Segment Start: RAW DATA
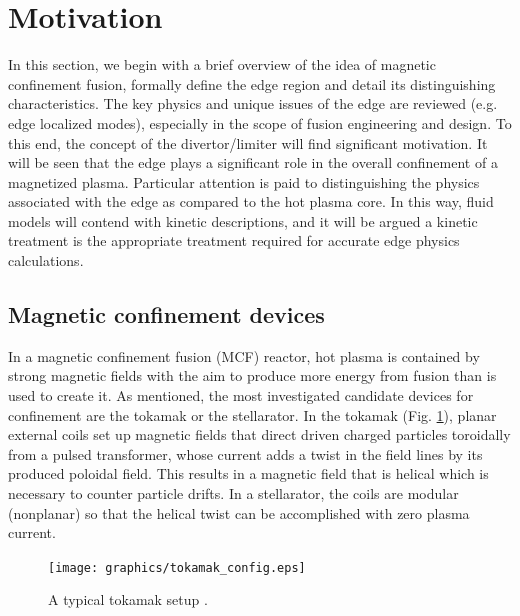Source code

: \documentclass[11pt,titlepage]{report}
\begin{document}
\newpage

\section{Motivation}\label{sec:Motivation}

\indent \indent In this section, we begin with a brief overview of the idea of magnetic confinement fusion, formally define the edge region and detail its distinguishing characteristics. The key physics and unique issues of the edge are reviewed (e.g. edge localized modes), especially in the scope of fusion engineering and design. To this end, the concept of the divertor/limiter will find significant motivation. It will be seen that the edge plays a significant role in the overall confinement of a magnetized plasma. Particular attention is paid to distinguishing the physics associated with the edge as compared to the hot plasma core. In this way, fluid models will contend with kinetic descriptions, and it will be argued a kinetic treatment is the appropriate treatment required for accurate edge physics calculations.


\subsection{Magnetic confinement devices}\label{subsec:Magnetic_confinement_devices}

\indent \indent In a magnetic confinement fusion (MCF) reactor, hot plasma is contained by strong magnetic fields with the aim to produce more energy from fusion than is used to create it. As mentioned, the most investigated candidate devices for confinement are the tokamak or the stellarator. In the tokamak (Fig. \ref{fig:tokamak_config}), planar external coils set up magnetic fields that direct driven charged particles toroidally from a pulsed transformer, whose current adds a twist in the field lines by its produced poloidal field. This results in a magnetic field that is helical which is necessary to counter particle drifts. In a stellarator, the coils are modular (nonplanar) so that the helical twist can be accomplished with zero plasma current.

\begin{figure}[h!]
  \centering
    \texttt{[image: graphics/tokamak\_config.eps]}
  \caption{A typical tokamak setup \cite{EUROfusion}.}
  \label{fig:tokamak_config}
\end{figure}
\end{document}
Segment End: RAW DATA
Segment Start: RAW DATA
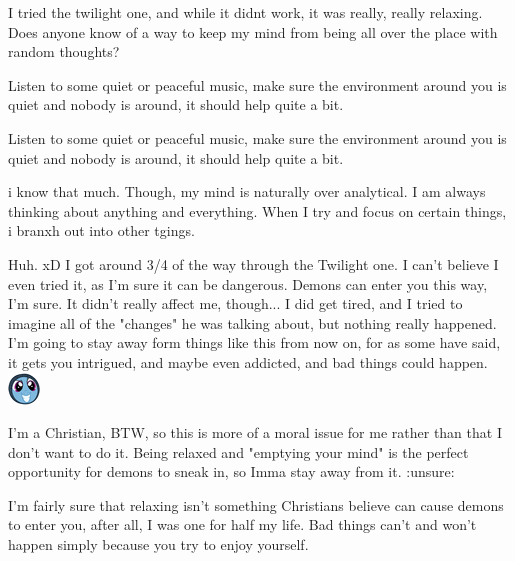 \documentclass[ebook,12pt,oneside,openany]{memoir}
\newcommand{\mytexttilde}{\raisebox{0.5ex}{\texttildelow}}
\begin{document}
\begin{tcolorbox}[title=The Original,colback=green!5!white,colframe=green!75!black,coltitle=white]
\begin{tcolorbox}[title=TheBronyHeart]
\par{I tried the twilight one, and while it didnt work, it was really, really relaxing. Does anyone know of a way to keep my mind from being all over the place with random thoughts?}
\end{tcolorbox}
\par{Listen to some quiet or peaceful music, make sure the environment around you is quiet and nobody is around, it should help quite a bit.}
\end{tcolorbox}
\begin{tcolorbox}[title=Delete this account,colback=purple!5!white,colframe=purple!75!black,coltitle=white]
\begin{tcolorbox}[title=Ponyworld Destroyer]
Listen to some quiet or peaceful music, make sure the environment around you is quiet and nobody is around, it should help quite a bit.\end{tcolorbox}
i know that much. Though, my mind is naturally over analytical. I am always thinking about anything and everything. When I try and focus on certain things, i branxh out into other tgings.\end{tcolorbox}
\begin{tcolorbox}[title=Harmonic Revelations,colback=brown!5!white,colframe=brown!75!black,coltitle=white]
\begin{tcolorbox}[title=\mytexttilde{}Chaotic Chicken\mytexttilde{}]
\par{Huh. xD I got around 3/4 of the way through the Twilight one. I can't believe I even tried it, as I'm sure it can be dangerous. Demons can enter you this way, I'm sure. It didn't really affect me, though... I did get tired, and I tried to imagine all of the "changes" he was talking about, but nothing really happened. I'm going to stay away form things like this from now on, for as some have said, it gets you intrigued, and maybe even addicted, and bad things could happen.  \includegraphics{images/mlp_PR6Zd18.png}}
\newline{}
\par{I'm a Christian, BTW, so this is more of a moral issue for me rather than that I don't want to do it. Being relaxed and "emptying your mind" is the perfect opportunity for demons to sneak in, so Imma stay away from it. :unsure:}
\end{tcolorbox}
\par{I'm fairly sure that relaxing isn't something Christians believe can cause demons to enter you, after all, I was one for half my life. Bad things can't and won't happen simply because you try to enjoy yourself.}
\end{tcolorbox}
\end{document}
Segment End: RAW DATA
Copy every line of the records above that holds the word "mytexttilde".

§ EXERCISE OUTPUT
\newcommand{\mytexttilde}{\raisebox{0.5ex}{\texttildelow}}
\begin{tcolorbox}[title=\mytexttilde{}Chaotic Chicken\mytexttilde{}]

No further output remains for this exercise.